En los malos momentos...

Recios como chaparros

Miguel Ventayol
Hace mil años, en un lugar turbio y grisáceo como el Villarrobledo de los años 80, falleció el abuelito de un amigo mío, tan querido él y tan querida su madre, que sentí el golpe en el interior de mí mismo. Ver las lágrimas de los amigos es entender las lágrimas propias. Las que cayeron, las que caen y las que se agolpan tras las pestañas.

Me escondí entre mis canicas, me camuflé tras mi pelota de fútbol y los cromos de la Real Sociedad; nadie me había enseñado cómo llevar el dolor, cómo afrontarlo y ponerle a la vida buena cara.

Mi mamá se acercó y me dijo si no pensaba ir a jugar con mi amiguito y yo dije que no, no podía ir a una casa bajo los rigores del luto cristiano. Ella no se enfadó aunque habló con ese tono cariñoso y educativo que tienen las madres:

– Los amigos están para estas ocasiones. Los amigos de verdad están para los momentos malos.

Así que mi mamá me ayudó a hacer la cartera y me fui a dormir a casa de mi amigo, a pesar del luto, a pesar del dolor.
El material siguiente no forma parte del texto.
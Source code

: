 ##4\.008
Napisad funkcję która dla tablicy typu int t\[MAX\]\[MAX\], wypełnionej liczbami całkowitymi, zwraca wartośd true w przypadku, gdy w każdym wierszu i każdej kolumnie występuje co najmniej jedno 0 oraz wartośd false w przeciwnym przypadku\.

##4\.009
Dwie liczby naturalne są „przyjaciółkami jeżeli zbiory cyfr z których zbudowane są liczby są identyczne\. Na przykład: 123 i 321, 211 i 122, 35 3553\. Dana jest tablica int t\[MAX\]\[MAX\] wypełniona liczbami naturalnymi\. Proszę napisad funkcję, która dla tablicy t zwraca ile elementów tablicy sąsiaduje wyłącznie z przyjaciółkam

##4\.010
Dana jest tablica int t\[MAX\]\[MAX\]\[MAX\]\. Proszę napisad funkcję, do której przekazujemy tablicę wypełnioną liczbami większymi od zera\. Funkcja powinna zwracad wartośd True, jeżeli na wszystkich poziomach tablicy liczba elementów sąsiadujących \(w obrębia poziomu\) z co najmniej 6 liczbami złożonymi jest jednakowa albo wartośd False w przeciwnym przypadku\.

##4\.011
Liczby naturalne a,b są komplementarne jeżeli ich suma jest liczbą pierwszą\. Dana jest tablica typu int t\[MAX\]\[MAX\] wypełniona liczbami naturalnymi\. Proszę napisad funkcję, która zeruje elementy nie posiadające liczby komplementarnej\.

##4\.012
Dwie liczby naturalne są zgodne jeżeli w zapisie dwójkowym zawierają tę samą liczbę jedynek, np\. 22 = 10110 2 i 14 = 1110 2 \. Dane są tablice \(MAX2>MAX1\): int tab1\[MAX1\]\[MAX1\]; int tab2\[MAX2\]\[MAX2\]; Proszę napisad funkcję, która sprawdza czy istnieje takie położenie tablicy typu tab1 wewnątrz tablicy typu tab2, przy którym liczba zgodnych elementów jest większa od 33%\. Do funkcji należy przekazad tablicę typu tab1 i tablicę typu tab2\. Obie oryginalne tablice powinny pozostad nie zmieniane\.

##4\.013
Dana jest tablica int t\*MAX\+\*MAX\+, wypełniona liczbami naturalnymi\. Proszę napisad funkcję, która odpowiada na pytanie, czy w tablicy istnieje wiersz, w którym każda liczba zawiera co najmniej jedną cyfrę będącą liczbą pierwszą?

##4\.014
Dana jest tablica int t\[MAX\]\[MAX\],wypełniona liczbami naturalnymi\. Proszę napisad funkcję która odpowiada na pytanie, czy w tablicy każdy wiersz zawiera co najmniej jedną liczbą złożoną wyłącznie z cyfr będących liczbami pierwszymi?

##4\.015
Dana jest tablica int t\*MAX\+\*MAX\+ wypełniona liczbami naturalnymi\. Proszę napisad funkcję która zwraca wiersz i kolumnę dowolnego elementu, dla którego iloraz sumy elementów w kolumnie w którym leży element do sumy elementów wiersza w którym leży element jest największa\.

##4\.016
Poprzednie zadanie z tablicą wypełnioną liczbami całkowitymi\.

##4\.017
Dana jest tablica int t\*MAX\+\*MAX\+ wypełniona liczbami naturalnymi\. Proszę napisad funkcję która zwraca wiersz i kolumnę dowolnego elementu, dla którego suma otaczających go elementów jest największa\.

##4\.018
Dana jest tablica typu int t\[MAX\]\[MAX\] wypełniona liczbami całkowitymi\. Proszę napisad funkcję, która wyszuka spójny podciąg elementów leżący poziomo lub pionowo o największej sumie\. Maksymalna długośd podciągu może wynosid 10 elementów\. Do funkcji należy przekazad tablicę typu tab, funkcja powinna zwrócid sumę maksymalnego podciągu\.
Para mi sorpresa no había curas sombríos, ni fantasmas, velones por las escaleras, sino caras hinchadas de llanto que se abrazaban a las miradas infantiles, agradecidas al encontrar un desahogo momentáneo en un invitado, en una cena compartida en la cocinilla y la eterna frase de una madre que no era la mía pero como si lo fuera:

– A dormir pequeños, que tengáis dulces sueños.

Supongo que los dulces sueños aparecen cuando eres niño, cuando eres adolescente y, a escondidas, ruborizados, cuando te haces adulto. De ahí que la generación de los aniquilados por la crisis nos amarremos con angustia a la adolescencia, para no perder nuestros dulces sueños.

La muerte aparece a diario, sólo tienes que prestar atención a las campanas de las iglesias.

Hace apenas unos días falleció el abuelito de otros buenos amigos de la infancia, tan buenos que los llamo primos. Tan buenos que me duelen sus caídas como si me despellejara mis propias rodillas. Desapareció bien cuidado en el Hospital General pero luego los ladrillos y el yeso fueron ocultando el espacio dedicado a la eternidad de aquella buena persona.

Mi mamá no tuvo que decirme cuál era mi lugar porque, aunque lento, algunas cosas consigo aprender por el camino. Tengo suerte de que la mayoría de los caminos de la Mancha son diáfanos, con mucho espacio para mirar hacia delante y apenas unos chaparros moteando el horizonte.

He aprendido que para tomar unas cañas solo tienes que salir a la calle, en verano más, y si tu bolsillo es neoliberal, tendrás tantos amigos como duren los billetes.

Pero a tu lado, cuando los ladrillos de los muros se alzan sobre ti, apenas encontrarás voces similares a epitafios. Desaparecerán las voces animosas, las risas a destiempo, los apretones de manos y los chistes y gracietas.

Apenas divisarás un chaparro, con su sombra de siesta, donde cobijarte, arroparte y mirar al horizonte con la fortaleza que da saber que tienes raíces, tronco y ramas ofreciendo lo mismo que ofreces tú cuando algo o alguien te necesita.